• What the task asks
Which lines of the entries contain the string "अपशक"? Copy each of them.

================

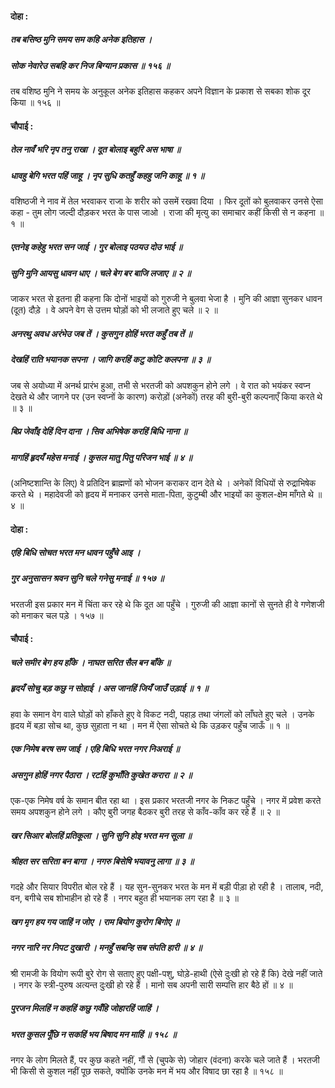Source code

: #### दोहा :

##### तब बसिष्ठ मुनि समय सम कहि अनेक इतिहास ।
##### सोक नेवारेउ सबहि कर निज बिग्यान प्रकास ॥ १५६ ॥

तब वशिष्ठ मुनि ने समय के अनुकूल अनेक इतिहास कहकर अपने विज्ञान के प्रकाश से सबका शोक दूर किया ॥ १५६ ॥

#### चौपाई :

##### तेल नावँ भरि नृप तनु राखा । दूत बोलाइ बहुरि अस भाषा ॥
##### धावहु बेगि भरत पहिं जाहू । नृप सुधि कतहुँ कहहु जनि काहू ॥ १ ॥

वशिष्ठजी ने नाव में तेल भरवाकर राजा के शरीर को उसमें रखवा दिया । फिर दूतों को बुलवाकर उनसे ऐसा कहा - तुम लोग जल्दी दौड़कर भरत के पास जाओ । राजा की मृत्यु का समाचार कहीं किसी से न कहना ॥ १ ॥

##### एतनेइ कहेहु भरत सन जाई । गुर बोलाइ पठयउ दोउ भाई ॥
##### सुनि मुनि आयसु धावन धाए । चले बेग बर बाजि लजाए ॥ २ ॥

जाकर भरत से इतना ही कहना कि दोनों भाइयों को गुरुजी ने बुलवा भेजा है । मुनि की आज्ञा सुनकर धावन (दूत) दौड़े । वे अपने वेग से उत्तम घोड़ों को भी लजाते हुए चले ॥ २ ॥

##### अनरथु अवध अरंभेउ जब तें । कुसगुन होहिं भरत कहुँ तब तें ॥
##### देखहिं राति भयानक सपना । जागि करहिं कटु कोटि कलपना ॥ ३ ॥

जब से अयोध्या में अनर्थ प्रारंभ हुआ, तभी से भरतजी को अपशकुन होने लगे । वे रात को भयंकर स्वप्न देखते थे और जागने पर (उन स्वप्नों के कारण) करोड़ों (अनेकों) तरह की बुरी-बुरी कल्पनाएँ किया करते थे ॥ ३ ॥

##### बिप्र जेवाँइ देहिं दिन दाना । सिव अभिषेक करहिं बिधि नाना ॥
##### मागहिं हृदयँ महेस मनाई । कुसल मातु पितु परिजन भाई ॥ ४ ॥

(अनिष्टशान्ति के लिए) वे प्रतिदिन ब्राह्मणों को भोजन कराकर दान देते थे । अनेकों विधियों से रुद्राभिषेक करते थे । महादेवजी को हृदय में मनाकर उनसे माता-पिता, कुटुम्बी और भाइयों का कुशल-क्षेम माँगते थे ॥ ४ ॥

#### दोहा :

##### एहि बिधि सोचत भरत मन धावन पहुँचे आइ ।
##### गुर अनुसासन श्रवन सुनि चले गनेसु मनाई ॥ १५७ ॥

भरतजी इस प्रकार मन में चिंता कर रहे थे कि दूत आ पहुँचे । गुरुजी की आज्ञा कानों से सुनते ही वे गणेशजी को मनाकर चल पड़े । १५७ ॥

#### चौपाई :

##### चले समीर बेग हय हाँके । नाघत सरित सैल बन बाँके ॥
##### हृदयँ सोचु बड़ कछु न सोहाई । अस जानहिं जियँ जाउँ उड़ाई ॥ १ ॥

हवा के समान वेग वाले घोड़ों को हाँकते हुए वे विकट नदी, पहाड़ तथा जंगलों को लाँघते हुए चले । उनके हृदय में बड़ा सोच था, कुछ सुहाता न था । मन में ऐसा सोचते थे कि उड़कर पहुँच जाऊँ ॥ १ ॥

##### एक निमेष बरष सम जाई । एहि बिधि भरत नगर निअराई ॥
##### असगुन होहिं नगर पैठारा । रटहिं कुभाँति कुखेत करारा ॥ २ ॥

एक-एक निमेष वर्ष के समान बीत रहा था । इस प्रकार भरतजी नगर के निकट पहुँचे । नगर में प्रवेश करते समय अपशकुन होने लगे । कौए बुरी जगह बैठकर बुरी तरह से काँव-काँव कर रहे हैं ॥ २ ॥

##### खर सिआर बोलहिं प्रतिकूला । सुनि सुनि होइ भरत मन सूला ॥
##### श्रीहत सर सरिता बन बागा । नगरु बिसेषि भयावनु लागा ॥ ३ ॥

गदहे और सियार विपरीत बोल रहे हैं । यह सुन-सुनकर भरत के मन में बड़ी पीड़ा हो रही है । तालाब, नदी, वन, बगीचे सब शोभाहीन हो रहे हैं । नगर बहुत ही भयानक लग रहा है ॥ ३ ॥

##### खग मृग हय गय जाहिं न जोए । राम बियोग कुरोग बिगोए ॥
##### नगर नारि नर निपट दुखारी । मनहुँ सबन्हि सब संपति हारी ॥ ४ ॥

श्री रामजी के वियोग रूपी बुरे रोग से सताए हुए पक्षी-पशु, घोड़े-हाथी (ऐसे दुःखी हो रहे हैं कि) देखे नहीं जाते । नगर के स्त्री-पुरुष अत्यन्त दुःखी हो रहे हैं । मानो सब अपनी सारी सम्पत्ति हार बैठे हों ॥ ४ ॥

##### पुरजन मिलहिं न कहहिं कछु गवँहि जोहारहिं जाहिं ।
##### भरत कुसल पूँछि न सकहिं भय बिषाद मन माहिं ॥ १५८ ॥

नगर के लोग मिलते हैं, पर कुछ कहते नहीं, गौं से (चुपके से) जोहार (वंदना) करके चले जाते हैं । भरतजी भी किसी से कुशल नहीं पूछ सकते, क्योंकि उनके मन में भय और विषाद छा रहा है ॥ १५८ ॥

================

• Output
जब से अयोध्या में अनर्थ प्रारंभ हुआ, तभी से भरतजी को अपशकुन होने लगे । वे रात को भयंकर स्वप्न देखते थे और जागने पर (उन स्वप्नों के कारण) करोड़ों (अनेकों) तरह की बुरी-बुरी कल्पनाएँ किया करते थे ॥ ३ ॥
एक-एक निमेष वर्ष के समान बीत रहा था । इस प्रकार भरतजी नगर के निकट पहुँचे । नगर में प्रवेश करते समय अपशकुन होने लगे । कौए बुरी जगह बैठकर बुरी तरह से काँव-काँव कर रहे हैं ॥ २ ॥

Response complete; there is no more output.